Identity-oriented Psychotrauma Therapy (IoPT) is founded on the theories and practice developed by Professor Franz Ruppert over the past 25 years, and articulated in his books, six of which are available in English, with the latest book due out in May 2019, entitled WHO AM I IN A TRAUMATISED AND TRAUMATISING SOCIETY?
IoPT theory is based on a specific understanding of trauma, and psychological splitting as the means of surviving trauma, and in the earliest stages of life the challenge to the child of surviving within the context in which he or she is conceived, gestated and born.
Trauma is a situation that pays no attention to individual identity, and the cost to the child is a loss of self, a loss of identity. This is why we call the work Identity-oriented Psychotrauma Therapy.
There are three unspoken questions that dominate the life of the unborn and newly born child:
Am I wanted?
Am I loved?
Am I safe?
If the answer to any one of these is 'no', this constitutes a trauma for the helpless and utterly dependent child.
The three consequent traumas are:
The Trauma of Identity
The Trauma of Love
The Trauma of Sexuality & Violence, non-protection
In fact these traumas are sequential, in that the trauma of love is the consequence of the trauma of identity, and the trauma of non-protection is the consequence of the trauma of love.
These traumas form the foundation of our life, our ability to grow up with a healthy, stable psyche, or 'I', or not. All later experiences that constitute a trauma are always also a re-stimulation of these early, pre-verbal, pre-memory events.
The child survives the Trauma of Identity by giving up on his healthy identity, his autonomy, in order to have some connection with his mother, without which he cannot survive. He is forced to identify with his mother's wants and needs, where his wants and needs are ignored, mis-interpreted or used as a means of persecution by the mother.

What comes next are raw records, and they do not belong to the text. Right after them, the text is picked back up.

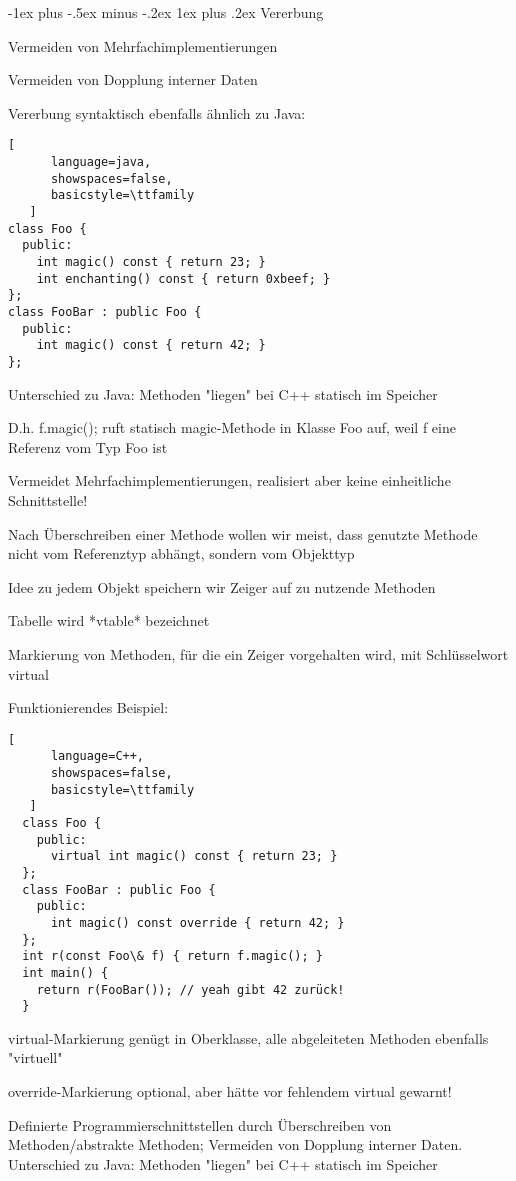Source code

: \documentclass[10pt]{article}
\makeatletter
\renewcommand{\subsubsection}{\@startsection{subsubsection}{3}{0mm}%
                                {-1ex plus -.5ex minus -.2ex}%
                                {1ex plus .2ex}%
                                {\normalfont\small\bfseries}}
\makeatother
\begin{document}
\subsubsection{Vererbung}
\begin{itemize*}
  \item Vermeiden von Mehrfachimplementierungen
  \item Vermeiden von Dopplung interner Daten
  \item Vererbung syntaktisch ebenfalls ähnlich zu Java:
  \begin{lstlisting}[
      language=java,
      showspaces=false,
      basicstyle=\ttfamily
   ]
class Foo {
  public:
    int magic() const { return 23; }
    int enchanting() const { return 0xbeef; }
};
class FooBar : public Foo {
  public:
    int magic() const { return 42; }
};
\end{lstlisting}
\end{itemize*}

\begin{itemize*}
  \item Unterschied zu Java: Methoden "liegen" bei C++ statisch im Speicher
  \begin{itemize*}
    \item D.h. f.magic(); ruft statisch magic-Methode in Klasse Foo auf, weil f eine Referenz vom Typ Foo ist
    \item Vermeidet Mehrfachimplementierungen, realisiert aber keine einheitliche Schnittstelle!
  \end{itemize*}
  \item Nach Überschreiben einer Methode wollen wir meist, dass genutzte Methode nicht vom Referenztyp abhängt, sondern vom Objekttyp
  \begin{itemize*}
    \item Idee zu jedem Objekt speichern wir Zeiger auf zu nutzende Methoden
    \item Tabelle wird *vtable* bezeichnet
    \item Markierung von Methoden, für die ein Zeiger vorgehalten wird, mit Schlüsselwort virtual
    \item Funktionierendes Beispiel:
    \begin{lstlisting}[
      language=C++,
      showspaces=false,
      basicstyle=\ttfamily
   ]
  class Foo {
    public:
      virtual int magic() const { return 23; }
  };
  class FooBar : public Foo {
    public:
      int magic() const override { return 42; }
  };
  int r(const Foo\& f) { return f.magic(); }
  int main() {
    return r(FooBar()); // yeah gibt 42 zurück!
  }
  \end{lstlisting}
    \item virtual-Markierung genügt in Oberklasse, alle abgeleiteten Methoden ebenfalls "virtuell"
    \item override-Markierung optional, aber hätte vor fehlendem virtual gewarnt!
  \end{itemize*}
\end{itemize*}
Definierte Programmierschnittstellen durch Überschreiben von Methoden/abstrakte Methoden; Vermeiden von Dopplung interner Daten.
Unterschied zu Java: Methoden "liegen" bei C++ statisch im Speicher
\end{document}
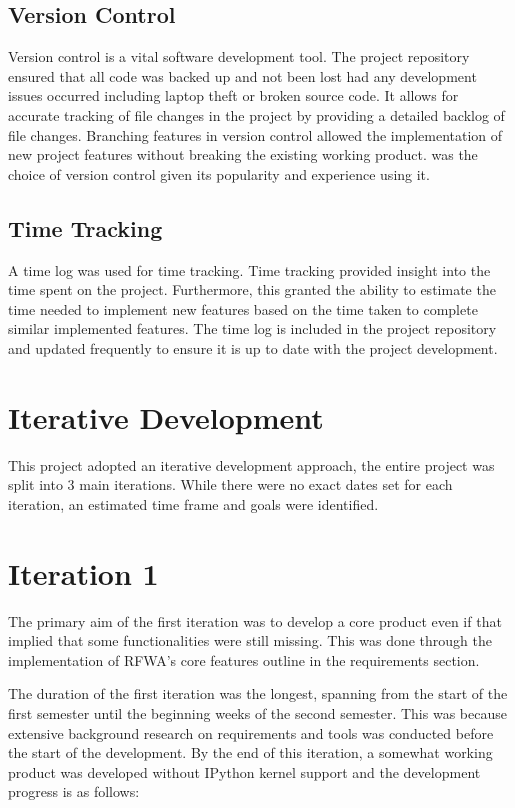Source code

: \documentclass{l4proj}
\begin{document}
\subsection{Version Control}

Version control is a vital software development tool. The project repository ensured that all code was backed up and not been lost had any development issues occurred including laptop theft or broken source code. It allows for accurate tracking of file changes in the project by providing a detailed backlog of file changes. Branching features in version control allowed the implementation of new project features without breaking the existing working product. \cite{Github} was the choice of version control given its popularity and experience using it. 

\subsection{Time Tracking}
A time log was used for time tracking. Time tracking provided insight into the time spent on the project. Furthermore, this granted the ability to estimate the time needed to implement new features based on the time taken to complete similar implemented features. The time log is included in the project repository and updated frequently to ensure it is up to date with the project development.

\section{Iterative Development}

This project adopted an iterative development approach, the entire project was split into 3 main iterations. While there were no exact dates set for each iteration, an estimated time frame and goals were identified. 

\section{Iteration 1}

The primary aim of the first iteration was to develop a core product even if that implied that some functionalities were still missing. This was done through the implementation of RFWA's core features outline in the requirements section. 

The duration of the first iteration was the longest, spanning from the start of the first semester until the beginning weeks of the second semester. This was because extensive background research on requirements and tools was conducted before the start of the development. By the end of this iteration, a somewhat working product was developed without IPython kernel support and the development progress is as follows:
\end{document}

This, then, brings the therapeutic question "Who am I?". And existentially this question is automatically followed by the question "What do I want?", because in order to know really what I want I must have a reasonable sense of who I am.
The Trauma of Love happens when the connection that the child does manage to maintain with his mother after the Trauma of Identity is not in effect a clear, loving connection, but rather a connection that is painful, unfulfilling, manipulative and persecutory.
We all have a trauma biography, where the original traumas have a major impact on who we become, how we manage later traumatising events, our relationships, our fulfilment of our abilities. All later traumatic experiences have within them the seeds of re-traumatisation of the original trauma.
The 'Intention Method', developed by Franz Ruppert, offers a way of exploring these issues that is safe, effective and containing.